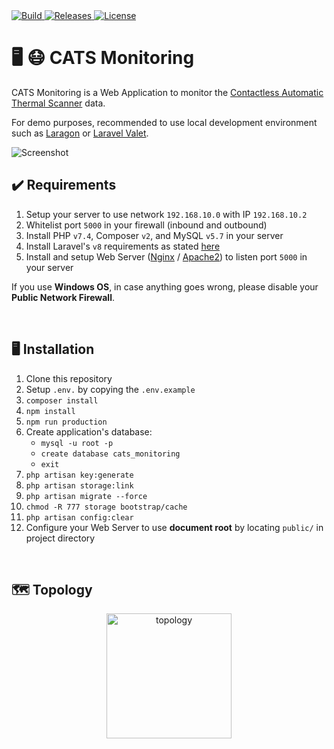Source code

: <a href="https://github.com/ezralazuardy/cats-monitoring/actions/workflows/laravel.yml">
  <img src="https://img.shields.io/github/workflow/status/ezralazuardy/cats-monitoring/Laravel?label=build" alt="Build" target="_blank" rel="noopener noreferrer">
</a>

<a href="https://github.com/ezralazuardy/cats-monitoring/releases">
  <img src="https://img.shields.io/github/v/release/ezralazuardy/cats-monitoring" alt="Releases" target="_blank" rel="noopener noreferrer">
</a>

<a href="https://github.com/ezralazuardy/cats-monitoring/blob/master/LICENSE">
  <img src="https://img.shields.io/github/license/ezralazuardy/cats-monitoring" alt="License" target="_blank" rel="noopener noreferrer">
</a>

# 🖥️ 😷 CATS Monitoring

CATS Monitoring is a Web Application to monitor the [Contactless Automatic Thermal Scanner](https://github.com/ezralazuardy/cats) data.

For demo purposes, recommended to use local development environment such as [Laragon](https://laragon.org) or [Laravel Valet](https://laravel.com/docs/6.x/valet).

<img src="https://i.ibb.co/99mSk2X/Web-capture-10-6-2021-2004-cats-test.jpg" alt="Screenshot">

<br/>

## ✔️ Requirements

1. Setup your server to use network `192.168.10.0` with IP `192.168.10.2`
2. Whitelist port `5000` in your firewall (inbound and outbound)
3. Install PHP `v7.4`, Composer `v2`, and MySQL `v5.7` in your server
4. Install Laravel's `v8` requirements as stated [here](https://laravel.com/docs/8.x/deployment#server-requirements)
5. Install and setup Web Server ([Nginx](https://nginx.org/en/download.html) / [Apache2](https://httpd.apache.org/download.cgi)) to listen port `5000` in your server

If you use **Windows OS**, in case anything goes wrong, please disable your **Public Network Firewall**.

<br/>

## 🖥️ Installation

1. Clone this repository
2. Setup `.env.` by copying the `.env.example`
3. `composer install`
4. `npm install`
5. `npm run production`
6. Create application's database:
    - `mysql -u root -p`
    - `create database cats_monitoring`
    - `exit`
7. `php artisan key:generate`
8. `php artisan storage:link`
9. `php artisan migrate --force`
10. `chmod -R 777 storage bootstrap/cache`
11. `php artisan config:clear`
12. Configure your Web Server to use **document root** by locating `public/` in project directory

<br/>

## 🗺️ Topology

<p align="center"><img src="https://i.ibb.co/SrF1yCj/topology.png" alt="topology" height="200"/></p>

══════════════════════════════

__TASK OBJECTIVE__: Each record above must be retyped exactly, minus its pictures.

__OUTPUT BELOW__:
Source code

: <a href="https://github.com/ezralazuardy/cats-monitoring/actions/workflows/laravel.yml">
  <img src="https://img.shields.io/github/workflow/status/ezralazuardy/cats-monitoring/Laravel?label=build" alt="Build" target="_blank" rel="noopener noreferrer">
</a>

<a href="https://github.com/ezralazuardy/cats-monitoring/releases">
  <img src="https://img.shields.io/github/v/release/ezralazuardy/cats-monitoring" alt="Releases" target="_blank" rel="noopener noreferrer">
</a>

<a href="https://github.com/ezralazuardy/cats-monitoring/blob/master/LICENSE">
  <img src="https://img.shields.io/github/license/ezralazuardy/cats-monitoring" alt="License" target="_blank" rel="noopener noreferrer">
</a>

# 🖥️ 😷 CATS Monitoring

CATS Monitoring is a Web Application to monitor the [Contactless Automatic Thermal Scanner](https://github.com/ezralazuardy/cats) data.

For demo purposes, recommended to use local development environment such as [Laragon](https://laragon.org) or [Laravel Valet](https://laravel.com/docs/6.x/valet).

<img src="https://i.ibb.co/99mSk2X/Web-capture-10-6-2021-2004-cats-test.jpg" alt="Screenshot">

<br/>

## ✔️ Requirements

1. Setup your server to use network `192.168.10.0` with IP `192.168.10.2`
2. Whitelist port `5000` in your firewall (inbound and outbound)
3. Install PHP `v7.4`, Composer `v2`, and MySQL `v5.7` in your server
4. Install Laravel's `v8` requirements as stated [here](https://laravel.com/docs/8.x/deployment#server-requirements)
5. Install and setup Web Server ([Nginx](https://nginx.org/en/download.html) / [Apache2](https://httpd.apache.org/download.cgi)) to listen port `5000` in your server

If you use **Windows OS**, in case anything goes wrong, please disable your **Public Network Firewall**.

<br/>

## 🖥️ Installation

1. Clone this repository
2. Setup `.env.` by copying the `.env.example`
3. `composer install`
4. `npm install`
5. `npm run production`
6. Create application's database:
    - `mysql -u root -p`
    - `create database cats_monitoring`
    - `exit`
7. `php artisan key:generate`
8. `php artisan storage:link`
9. `php artisan migrate --force`
10. `chmod -R 777 storage bootstrap/cache`
11. `php artisan config:clear`
12. Configure your Web Server to use **document root** by locating `public/` in project directory

<br/>

## 🗺️ Topology

<p align="center"><img src="https://i.ibb.co/SrF1yCj/topology.png" alt="topology" height="200"/></p>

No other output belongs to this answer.